[What you will do]
Filter the entries down to the lines containing "exec", and copy those lines.

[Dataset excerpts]
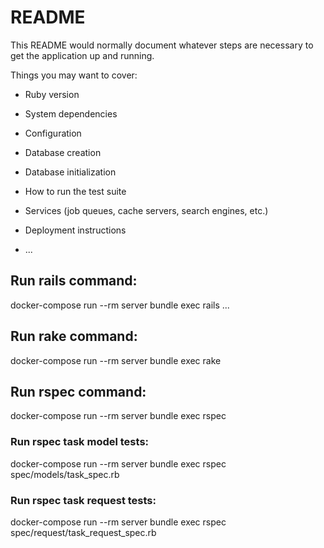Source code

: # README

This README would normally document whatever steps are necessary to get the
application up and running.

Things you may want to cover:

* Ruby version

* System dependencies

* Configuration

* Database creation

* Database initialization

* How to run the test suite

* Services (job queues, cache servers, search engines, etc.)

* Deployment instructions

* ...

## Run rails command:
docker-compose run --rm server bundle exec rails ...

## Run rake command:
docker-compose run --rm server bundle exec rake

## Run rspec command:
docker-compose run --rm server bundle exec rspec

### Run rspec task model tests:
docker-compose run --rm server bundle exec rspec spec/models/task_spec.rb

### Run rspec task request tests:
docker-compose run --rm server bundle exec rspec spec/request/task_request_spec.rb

[Exercise result]
docker-compose run --rm server bundle exec rails ...
docker-compose run --rm server bundle exec rake
docker-compose run --rm server bundle exec rspec
docker-compose run --rm server bundle exec rspec spec/models/task_spec.rb
docker-compose run --rm server bundle exec rspec spec/request/task_request_spec.rb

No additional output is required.